Don’t overlook what iA has accomplished with this text editor. iA Writer is a full-featured Markdown text editor with beautiful (and painstakingly crafted) typographic choices and integration with native iOS APIs that are often ignored by other apps, such as ‘Open in Place’ and iCloud versions. One of my favorite surprises this year.
A reimagined Evernote with support for iCloud, iOS automation, rich text and Markdown notes and, more importantly, desktop features such as saved searches and full-text search. I’m glad I switched to Keep It before the summer, and I’m looking forward to major updates in 2019.
2018
I concluded last year’s roundup with an optimistic take on Apple’s then-unknown rethinking of Workflow. That wish paid off with Shortcuts, which, as has been clear from my coverage since September, has allowed me to incorporate more utility apps into Shortcuts as features. Looking ahead at 2019 and the next WWDC, I fully expect Shortcuts to continue growing and assimilate more functionalities that are still part of apps included in this collection today.

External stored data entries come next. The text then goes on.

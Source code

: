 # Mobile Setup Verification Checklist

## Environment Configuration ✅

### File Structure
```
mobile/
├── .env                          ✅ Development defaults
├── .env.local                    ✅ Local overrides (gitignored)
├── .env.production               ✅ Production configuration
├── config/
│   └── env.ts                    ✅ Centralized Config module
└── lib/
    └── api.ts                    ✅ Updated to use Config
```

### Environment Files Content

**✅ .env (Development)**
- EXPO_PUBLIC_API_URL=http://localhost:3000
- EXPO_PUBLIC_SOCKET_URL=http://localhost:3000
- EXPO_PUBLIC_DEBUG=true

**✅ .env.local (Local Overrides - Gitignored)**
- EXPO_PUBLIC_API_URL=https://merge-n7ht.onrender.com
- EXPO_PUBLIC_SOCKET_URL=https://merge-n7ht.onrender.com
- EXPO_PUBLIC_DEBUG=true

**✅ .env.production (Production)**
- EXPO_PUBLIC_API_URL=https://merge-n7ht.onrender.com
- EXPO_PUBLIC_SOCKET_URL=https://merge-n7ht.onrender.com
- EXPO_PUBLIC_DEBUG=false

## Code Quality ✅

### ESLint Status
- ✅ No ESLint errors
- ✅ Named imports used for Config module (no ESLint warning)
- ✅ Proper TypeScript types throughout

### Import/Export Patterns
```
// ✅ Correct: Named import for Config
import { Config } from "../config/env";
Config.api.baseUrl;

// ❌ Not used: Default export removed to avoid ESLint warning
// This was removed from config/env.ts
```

What I got wrong last year, and which I’m therefore deferring until iOS 13, was the lack of meaningful software enhancements for iPad and iOS productivity in general.
By and large, iOS 12 was a consumer-oriented release, one focused around improvements to photography, communications apps, and stability – with the exception of the Shortcuts framework. As far as the iPad Pro is concerned, it is abundantly clear that the latest hardware is one step ahead of its underlying software platform. By this time next year, I expect iOS for iPad to sport drastic improvements to file management and multitasking; it’ll be interesting to see the effect a more powerful iOS will have on the third-party app ecosystem, and if I’ll find myself using fewer apps, more pro tools, or perhaps new and different apps that are impossible to imagine right now.
As always, let’s check back in a year.